Il mondo del vino, in realtà, è sempre fatto di attese. Ne abbiamo parlato già in altre circostanze: il periodo della fermentazione, ad esempio, è un vero e proprio momento di passaggio, in cui il vinificatore è costantemente sotto pressione. Servono le giuste condizioni in cantina, bisogna valutare tutti gli agenti, da quelli meteorologici a quelli interni all’azienda. Un errore potrebbe mettere a rischio l’intera produzione.
Per il vino passito, questa tensione di fondo viene addirittura esasperata.
Ne sa qualcosa il nostro Buseta e Boton – Rosso Passito I.G.T. della linea Ambasciata del Buon Vino.

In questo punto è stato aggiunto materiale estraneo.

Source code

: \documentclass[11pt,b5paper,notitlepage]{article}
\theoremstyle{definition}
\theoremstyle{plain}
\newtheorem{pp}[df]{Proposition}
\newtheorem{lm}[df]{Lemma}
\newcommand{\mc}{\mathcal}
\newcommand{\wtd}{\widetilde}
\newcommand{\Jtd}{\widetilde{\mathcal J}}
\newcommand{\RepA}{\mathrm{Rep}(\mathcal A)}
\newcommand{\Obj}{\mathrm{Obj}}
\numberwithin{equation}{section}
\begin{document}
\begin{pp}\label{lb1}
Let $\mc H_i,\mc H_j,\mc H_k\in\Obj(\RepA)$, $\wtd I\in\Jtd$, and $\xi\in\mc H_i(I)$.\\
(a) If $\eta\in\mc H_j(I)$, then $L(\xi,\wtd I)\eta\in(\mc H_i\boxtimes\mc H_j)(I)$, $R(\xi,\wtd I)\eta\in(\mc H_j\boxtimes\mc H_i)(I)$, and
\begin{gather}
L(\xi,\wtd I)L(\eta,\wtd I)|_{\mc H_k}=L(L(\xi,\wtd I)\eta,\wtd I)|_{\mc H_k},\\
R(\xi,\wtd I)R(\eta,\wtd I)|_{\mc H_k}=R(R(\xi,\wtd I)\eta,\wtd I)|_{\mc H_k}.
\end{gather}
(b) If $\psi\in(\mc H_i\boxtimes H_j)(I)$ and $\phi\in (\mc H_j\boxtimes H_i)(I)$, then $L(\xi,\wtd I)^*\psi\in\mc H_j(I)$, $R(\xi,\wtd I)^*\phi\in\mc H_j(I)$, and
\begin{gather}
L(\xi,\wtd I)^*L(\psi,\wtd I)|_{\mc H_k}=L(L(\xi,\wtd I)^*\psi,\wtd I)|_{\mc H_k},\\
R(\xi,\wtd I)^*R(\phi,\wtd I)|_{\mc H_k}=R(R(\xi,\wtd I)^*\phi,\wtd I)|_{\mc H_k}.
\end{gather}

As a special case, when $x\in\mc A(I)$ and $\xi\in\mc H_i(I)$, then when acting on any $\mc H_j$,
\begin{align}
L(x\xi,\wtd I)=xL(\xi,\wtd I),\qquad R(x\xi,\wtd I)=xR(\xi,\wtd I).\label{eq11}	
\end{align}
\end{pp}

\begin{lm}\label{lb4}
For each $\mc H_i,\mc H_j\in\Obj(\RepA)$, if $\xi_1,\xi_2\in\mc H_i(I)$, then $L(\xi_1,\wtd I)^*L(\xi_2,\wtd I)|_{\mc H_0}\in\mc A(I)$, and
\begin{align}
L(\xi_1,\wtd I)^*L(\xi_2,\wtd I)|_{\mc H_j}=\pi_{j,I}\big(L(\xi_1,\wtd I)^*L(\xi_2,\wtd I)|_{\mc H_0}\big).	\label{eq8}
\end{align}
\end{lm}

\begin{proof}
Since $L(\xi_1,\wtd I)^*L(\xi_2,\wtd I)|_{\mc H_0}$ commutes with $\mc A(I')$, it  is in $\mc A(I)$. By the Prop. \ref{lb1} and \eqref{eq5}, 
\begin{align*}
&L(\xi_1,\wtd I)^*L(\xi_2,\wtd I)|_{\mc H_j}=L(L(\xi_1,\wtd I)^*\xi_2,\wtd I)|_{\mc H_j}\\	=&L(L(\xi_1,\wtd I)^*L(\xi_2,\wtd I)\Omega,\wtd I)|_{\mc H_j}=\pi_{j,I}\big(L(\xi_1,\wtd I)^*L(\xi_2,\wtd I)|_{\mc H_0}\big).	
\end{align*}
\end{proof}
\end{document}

Come si fa il vino passito?
La prima attesa è quella della vendemmia: si cerca di portarla in avanti il più possibile, fino a sfruttare gli ultimi giorni del settembre boscoso di Cavaion Veronese. Le piogge si fanno più intense, l’odore di funghi e di foglie accartocciate diventa persistente. Si può sentire persino qualche caminetto scoppiettare, con su il paiolo della polenta.

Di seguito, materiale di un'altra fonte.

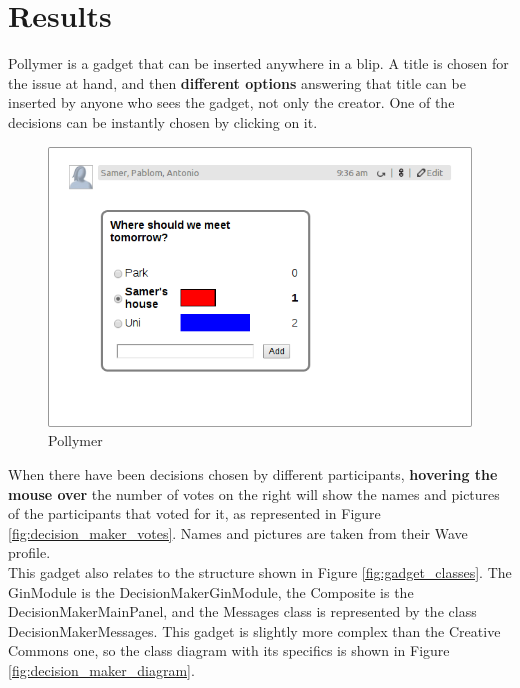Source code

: \section{Results}
Pollymer is a gadget that can be inserted anywhere in a blip. A title is chosen for the issue at hand, and then \textbf{different options} answering that title can be inserted by anyone who sees the gadget, not only the creator. One of the decisions can be instantly chosen by clicking on it.
\begin{figure}[H]
  \center
    \includegraphics[keepaspectratio, scale=0.265]{Media/Captures/Extensions/DecisionMakerGadget.png}
  \caption{Pollymer}
  \label{fig:decision_maker_gadget}
\end{figure}
When there have been decisions chosen by different participants, \textbf{hovering the mouse over} the number of votes on the right will show the names and pictures of the participants that voted for it, as represented in Figure \ref{fig:decision_maker_votes}. Names and pictures are taken from their Wave profile.\\[.2cm]
This gadget also relates to the structure shown in Figure \ref{fig:gadget_classes}. The GinModule is the DecisionMakerGinModule, the Composite is the DecisionMakerMainPanel, and the Messages class is represented by the class DecisionMakerMessages. This gadget is slightly more complex than the Creative Commons one, so the class diagram with its specifics is shown in Figure \ref{fig:decision_maker_diagram}.\\[.2cm]
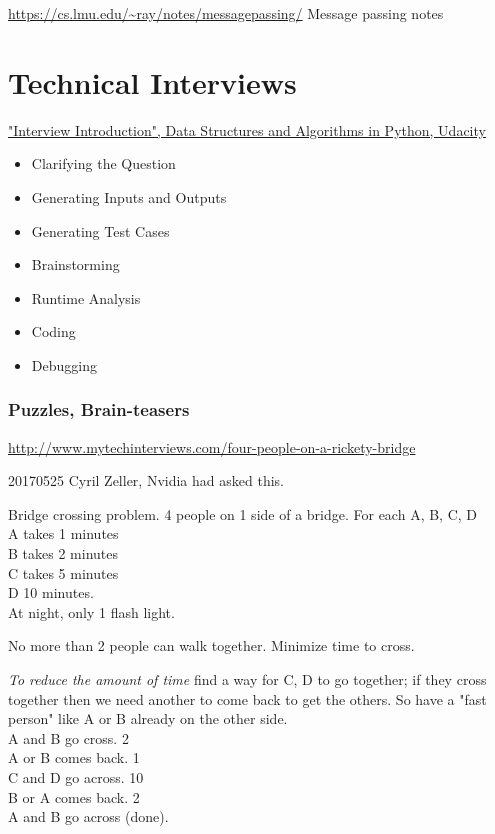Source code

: \documentclass[10pt]{amsart}
\begin{document}
\begin{multicols*}{2}
\url{https://cs.lmu.edu/~ray/notes/messagepassing/} Message passing notes
	
\part{Technical Interviews}

\href{https://classroom.udacity.com/courses/ud513/lessons/7707710408/concepts/77114606610923}{"Interview Introduction", Data Structures and Algorithms in Python, Udacity}

\begin{itemize}
	\item Clarifying the Question
	\item Generating Inputs and Outputs
	\item Generating Test Cases
	\item Brainstorming
	\item Runtime Analysis
	\item Coding
	\item Debugging
\end{itemize}

\section{Puzzles, Brain-teasers}

\url{http://www.mytechinterviews.com/four-people-on-a-rickety-bridge}

20170525 Cyril Zeller, Nvidia had asked this.

Bridge crossing problem. 4 people on 1 side of a bridge. For each A, B, C, D \\
A takes 1 minutes \\
B takes 2 minutes \\
C takes 5 minutes \\
D 10 minutes. \\

At night, only 1 flash light.

No more than 2 people can walk together. Minimize time to cross.

\emph{To reduce the amount of time} find a way for C, D to go together; if they cross together then we need another to come back to get the others. So have a "fast person" like A or B already on the other side. \\

A and B go cross. 2 \\
A or B comes back. 1 \\
C and D go across. 10 \\
B or A comes back. 2 \\
A and B go across (done). \\


\end{multicols*}
\end{document}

Si cerca di sfruttare ogni singolo attimo della maturazione delle uve Merlot e Corvina, anche se non si può parlare tecnicamente di una vendemmia tardiva. L’obiettivo è, in ogni caso, quello di agevolare l’appassimento in fruttaio, distendendo sui graticci dei grappoli che – per quanto possibile – abbiano un contenuto di acqua ridotto.
Due mesi di passione, per iniziare il viaggio del passito. È questo il momento cruciale: temperature intorno ai 30 °C, umidità al 50-60%. Un clima da capogiro, con l’odore di mosto che diventa martellante, totalizzante. È di questo che sanno i borghi del Veronese tra ottobre e novembre. Nebbia, selvaggina e fruttaio inebriante.

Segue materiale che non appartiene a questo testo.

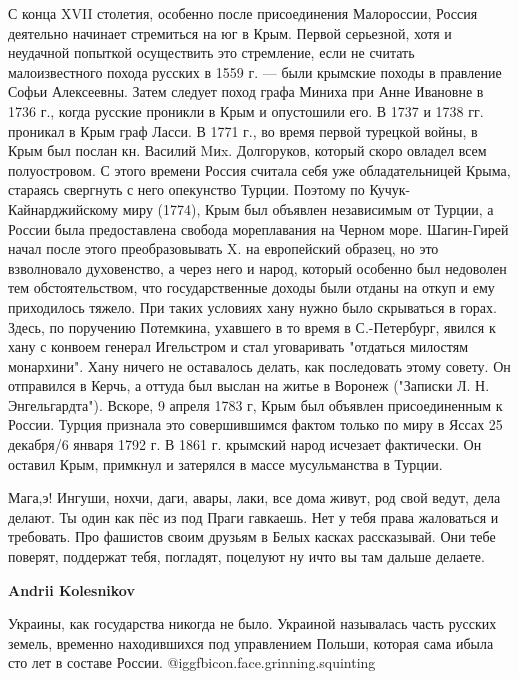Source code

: \begin{itemize}
\begin{itemize}
С конца XVII столетия, особенно после присоединения Малороссии, Россия
деятельно начинает стремиться на юг в Крым. Первой серьезной, хотя и неудачной
попыткой осуществить это стремление, если не считать малоизвестного похода
русских в 1559 г. — были крымские походы в правление Софьи Алексеевны. Затем
следует поход графа Миниха при Анне Ивановне в 1736 г., когда русские проникли
в Крым и опустошили его. В 1737 и 1738 гг. проникал в Крым граф Ласси. В 1771
г., во время первой турецкой войны, в Крым был послан кн. Василий Mиx.
Долгоруков, который скоро овладел всем полуостровом. С этого времени Россия
считала себя уже обладательницей Крыма, стараясь свергнуть с него опекунство
Турции. Поэтому по Кучук-Кайнарджийскому миру (1774), Крым был объявлен
независимым от Турции, а России была предоставлена свобода мореплавания на
Черном море. Шагин-Гирей начал после этого преобразовывать X. на европейский
образец, но это взволновало духовенство, а через него и народ, который особенно
был недоволен тем обстоятельством, что государственные доходы были отданы на
откуп и ему приходилось тяжело. При таких условиях хану нужно было скрываться в
горах. Здесь, по поручению Потемкина, ухавшего в то время в С.-Петербург,
явился к хану с конвоем генерал Игельстром и стал уговаривать "отдаться
милостям монархини". Хану ничего не оставалось делать, как последовать этому
совету. Он отправился в Керчь, а оттуда был выслан на житье в Воронеж ("Записки
Л. Н. Энгельгардта"). Вскоре, 9 апреля 1783 г, Крым был объявлен присоединенным
к России. Турция признала это совершившимся фактом только по миру в Яссах 25
декабря/6 января 1792 г. В 1861 г. крымский народ исчезает фактически. Он
оставил Крым, примкнул и затерялся в массе мусульманства в Турции.


Мага,э! Ингуши, нохчи, даги, авары, лаки, все дома живут, род свой ведут, дела
делают. Ты один как пёс из под Праги гавкаешь. Нет у тебя права жаловаться и
требовать. Про фашистов своим друзьям в Белых касках рассказывай. Они тебе
поверят, поддержат тебя, погладят, поцелуют ну ичто вы там дальше делаете.

\textbf{Andrii Kolesnikov} 

Украины, как государства никогда не было. Украиной называлась часть русских
земель, временно находившихся под управлением Польши, которая сама ибыла сто лет
в составе России. @igg{fbicon.face.grinning.squinting} 

\end{itemize} %


\end{itemize}
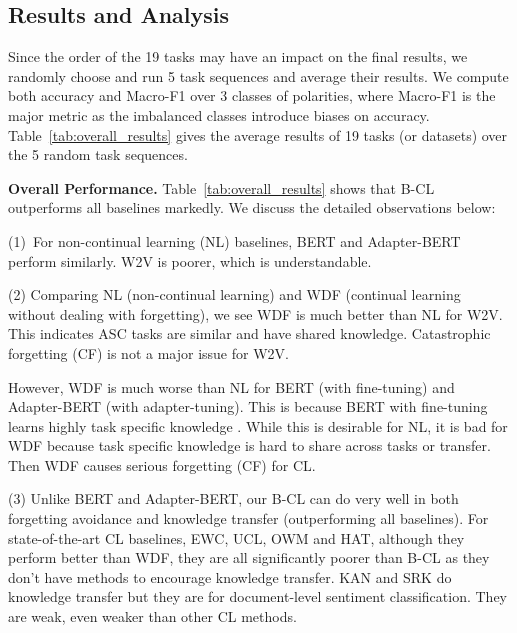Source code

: \documentclass[11pt]{article}
\begin{document}
\subsection{Results and Analysis}
\label{sec:results}
Since the order of the 19 tasks may have an impact on the final results, we randomly choose and run 5 task sequences and average their results. 
We compute both accuracy and Macro-F1 over 3 classes of polarities, where Macro-F1 is the major metric as the imbalanced classes introduce biases on accuracy. {\color{black}Table~\ref{tab:overall_results} gives the average results of 19 tasks (or datasets) over the 5 random task sequences.} 


\textbf{Overall Performance.} 
Table~\ref{tab:overall_results} shows that B-CL outperforms all baselines markedly. We discuss the detailed observations below:


(1)~For non-continual learning (NL) baselines, BERT and Adapter-BERT perform similarly. W2V is poorer, which is understandable.  

{\color{black}(2) Comparing NL (non-continual learning) and WDF (continual learning without dealing with forgetting), we see WDF is much better than NL for W2V. This indicates ASC tasks are similar and have shared knowledge. Catastrophic forgetting (CF) is not a major issue for W2V. 

However, WDF is much worse than NL for BERT (with fine-tuning) and Adapter-BERT (with adapter-tuning). This is because BERT with fine-tuning learns highly task specific knowledge \cite{DBLP:journals/corr/abs-2004-14448}. While this is desirable for NL, it is bad for WDF because task specific knowledge is hard to share across tasks or transfer. Then WDF causes serious forgetting (CF) for CL.} 

(3) Unlike BERT and Adapter-BERT, our B-CL can do very well in both forgetting avoidance and knowledge transfer (outperforming all baselines). For state-of-the-art CL baselines, EWC, UCL, OWM and HAT, although they perform better than WDF, they are all significantly poorer than B-CL as they don't have methods to encourage knowledge transfer. KAN and SRK do knowledge transfer but they are for document-level sentiment classification. They are weak, even weaker than other CL methods. 
\end{document}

Il resto è una lunga fermentazione, un infinito invecchiamento. Diciotto mesi per conoscere il responso della vendemmia, per capire se il colore è della stessa profondità del rubino, se la goccia tinge, se in fondo all’assaggio si percepisce quella nota di cannella che smorza l’astringenza del tannino. Per trovare la strada della dolcezza di un passito, bisogna farsi amico lo scorrere del tempo.